Human disease 'space' reveals condition similarities
22 May 2023
Published online 11 May 2023
New genome sequencing effort captures much greater human diversity.
When the first human genome was fully sequenced in 2003, it was a watershed moment for biomedical science. It opened doors to better understanding of health and disease; to better treatment, management and prevention of illness; and revealed the glorious complexity of the 46 chromosomes that code for the species known as Homo sapiens.
But that human genome represented the DNA of an incredibly small sample; most of it was from one individual and then only one chromosome in each pair, called the haplotype. While it was, for its time, the most complete human genome sequence available, there were significant gaps.
Now, an international consortium of researchers, including scientists from the Al Jalila Children’s Specialty Hospital, and the Mohammed Bin Rashid University of Medicine and Health Sciences, in Dubai, has published a draft pangenome made up of the complete human genome sequences from 47 individuals. More than half of those come from Africa, around one third from the Americas, 13% from Asia and 2% from Europe. They include people from ancestral backgrounds including Afro-Caribbean, Gambian, Peruvian, Punjabi, Han Chinese and Yoruba Nigerian.
The project started almost a decade ago as a conversation about how to build a reference human genome sequence that would be more representative of the diversity of humanity, says Benedict Paten, director of the Computational Genomics Lab at the University of California, Santa Cruz, and a co-lead author of the study.

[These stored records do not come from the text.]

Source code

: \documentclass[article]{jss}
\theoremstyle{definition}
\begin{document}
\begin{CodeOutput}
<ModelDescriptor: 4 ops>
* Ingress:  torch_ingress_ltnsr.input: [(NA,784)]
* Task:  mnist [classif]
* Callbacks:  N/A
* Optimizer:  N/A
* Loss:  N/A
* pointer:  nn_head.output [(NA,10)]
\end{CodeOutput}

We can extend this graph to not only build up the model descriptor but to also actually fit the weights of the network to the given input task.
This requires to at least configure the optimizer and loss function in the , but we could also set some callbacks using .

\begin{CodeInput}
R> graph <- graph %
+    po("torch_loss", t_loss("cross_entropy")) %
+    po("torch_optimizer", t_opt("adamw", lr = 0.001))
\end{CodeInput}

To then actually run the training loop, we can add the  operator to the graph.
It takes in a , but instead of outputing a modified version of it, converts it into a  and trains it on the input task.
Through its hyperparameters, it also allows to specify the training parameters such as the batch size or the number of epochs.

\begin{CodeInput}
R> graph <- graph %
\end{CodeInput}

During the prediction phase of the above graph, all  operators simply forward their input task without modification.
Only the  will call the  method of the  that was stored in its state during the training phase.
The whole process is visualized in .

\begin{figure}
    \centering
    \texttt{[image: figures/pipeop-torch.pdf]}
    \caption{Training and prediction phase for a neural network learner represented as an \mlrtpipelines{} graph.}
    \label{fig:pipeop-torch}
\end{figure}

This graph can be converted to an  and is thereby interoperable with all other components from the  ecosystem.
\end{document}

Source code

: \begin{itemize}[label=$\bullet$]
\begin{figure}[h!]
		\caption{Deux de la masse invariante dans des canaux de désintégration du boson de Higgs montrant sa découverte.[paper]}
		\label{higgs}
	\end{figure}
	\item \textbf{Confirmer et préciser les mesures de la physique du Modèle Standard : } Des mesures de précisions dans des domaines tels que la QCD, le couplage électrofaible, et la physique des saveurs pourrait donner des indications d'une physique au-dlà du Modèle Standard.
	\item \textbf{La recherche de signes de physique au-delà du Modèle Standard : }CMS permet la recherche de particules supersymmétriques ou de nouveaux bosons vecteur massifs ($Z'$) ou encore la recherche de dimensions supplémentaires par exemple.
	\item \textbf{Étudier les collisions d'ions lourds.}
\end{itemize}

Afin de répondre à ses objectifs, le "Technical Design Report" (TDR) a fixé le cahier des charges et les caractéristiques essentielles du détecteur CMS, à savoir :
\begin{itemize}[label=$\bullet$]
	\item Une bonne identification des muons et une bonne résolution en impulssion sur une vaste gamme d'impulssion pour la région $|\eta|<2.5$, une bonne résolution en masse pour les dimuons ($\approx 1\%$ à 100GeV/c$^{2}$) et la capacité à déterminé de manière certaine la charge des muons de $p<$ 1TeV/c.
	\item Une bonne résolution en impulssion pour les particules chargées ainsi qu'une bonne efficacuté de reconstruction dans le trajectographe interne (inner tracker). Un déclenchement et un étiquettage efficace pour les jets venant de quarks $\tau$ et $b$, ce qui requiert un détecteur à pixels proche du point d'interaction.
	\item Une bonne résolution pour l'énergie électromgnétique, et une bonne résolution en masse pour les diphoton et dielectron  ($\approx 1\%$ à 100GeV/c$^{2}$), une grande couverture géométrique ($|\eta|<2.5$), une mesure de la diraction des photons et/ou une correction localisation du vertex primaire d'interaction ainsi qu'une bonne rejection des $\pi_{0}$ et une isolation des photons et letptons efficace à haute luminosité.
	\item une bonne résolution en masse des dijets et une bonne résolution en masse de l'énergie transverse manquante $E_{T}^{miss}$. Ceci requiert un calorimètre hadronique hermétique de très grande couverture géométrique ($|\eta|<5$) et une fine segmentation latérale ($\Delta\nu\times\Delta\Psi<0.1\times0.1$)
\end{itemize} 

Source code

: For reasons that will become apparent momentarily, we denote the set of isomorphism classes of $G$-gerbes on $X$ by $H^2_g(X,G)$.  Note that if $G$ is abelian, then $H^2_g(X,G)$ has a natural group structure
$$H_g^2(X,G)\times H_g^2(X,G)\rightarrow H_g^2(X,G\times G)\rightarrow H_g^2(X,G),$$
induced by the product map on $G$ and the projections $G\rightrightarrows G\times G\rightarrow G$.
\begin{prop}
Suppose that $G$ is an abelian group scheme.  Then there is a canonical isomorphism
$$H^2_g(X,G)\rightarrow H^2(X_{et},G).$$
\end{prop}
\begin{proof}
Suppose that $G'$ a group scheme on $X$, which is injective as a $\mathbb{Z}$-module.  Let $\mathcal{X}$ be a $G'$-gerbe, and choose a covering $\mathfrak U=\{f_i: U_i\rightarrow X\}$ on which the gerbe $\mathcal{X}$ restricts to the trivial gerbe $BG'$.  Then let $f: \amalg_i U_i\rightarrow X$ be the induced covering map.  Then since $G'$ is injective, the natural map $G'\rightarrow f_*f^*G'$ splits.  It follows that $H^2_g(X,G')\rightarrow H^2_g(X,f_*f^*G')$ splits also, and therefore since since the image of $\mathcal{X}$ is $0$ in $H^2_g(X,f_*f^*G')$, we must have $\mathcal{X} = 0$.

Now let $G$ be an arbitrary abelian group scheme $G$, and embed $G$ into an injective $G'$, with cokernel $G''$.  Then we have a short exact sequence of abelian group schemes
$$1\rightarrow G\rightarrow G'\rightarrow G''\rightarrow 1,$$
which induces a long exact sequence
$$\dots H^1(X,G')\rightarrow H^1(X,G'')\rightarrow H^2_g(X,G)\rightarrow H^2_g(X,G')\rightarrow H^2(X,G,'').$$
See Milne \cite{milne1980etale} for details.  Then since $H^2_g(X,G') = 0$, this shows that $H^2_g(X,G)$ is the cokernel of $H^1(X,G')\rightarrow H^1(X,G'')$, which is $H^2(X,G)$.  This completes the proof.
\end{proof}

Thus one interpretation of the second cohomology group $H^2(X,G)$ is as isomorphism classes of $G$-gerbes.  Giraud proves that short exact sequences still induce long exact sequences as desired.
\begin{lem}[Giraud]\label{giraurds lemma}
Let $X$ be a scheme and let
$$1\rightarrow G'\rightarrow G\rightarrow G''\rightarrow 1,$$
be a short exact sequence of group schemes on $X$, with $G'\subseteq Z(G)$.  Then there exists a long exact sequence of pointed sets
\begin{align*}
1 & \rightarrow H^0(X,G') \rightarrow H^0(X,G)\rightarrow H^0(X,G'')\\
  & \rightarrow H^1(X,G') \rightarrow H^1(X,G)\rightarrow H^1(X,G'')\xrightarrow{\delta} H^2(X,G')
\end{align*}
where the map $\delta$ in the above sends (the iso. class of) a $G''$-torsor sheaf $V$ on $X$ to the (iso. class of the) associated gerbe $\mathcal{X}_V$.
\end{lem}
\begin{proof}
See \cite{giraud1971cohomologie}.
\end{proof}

“The reference is used as a lens to view pretty much all of genomics,” Paten says. “If you view everything through the lens of one set of sequences that don't necessarily represent the samples you're studying or the people that you're trying to sequence, then you bias yourself.”
But it would take multiple technological advances in both the sequencing and assembly of those multiple genomes to enable the project to achieve its first milestone in the publication of sequences from the first 47 of 350 individuals.
The first technological achievement is what co-author, Erik Garrison, calls “a quiet revolution in nanotechnology” that allows scientists to see single molecules of DNA. “The fact that you can have a single molecule means you can make a single read that is very, very long,” says Garrison, a computational genetics researcher at the University of Tennessee Health Science Center.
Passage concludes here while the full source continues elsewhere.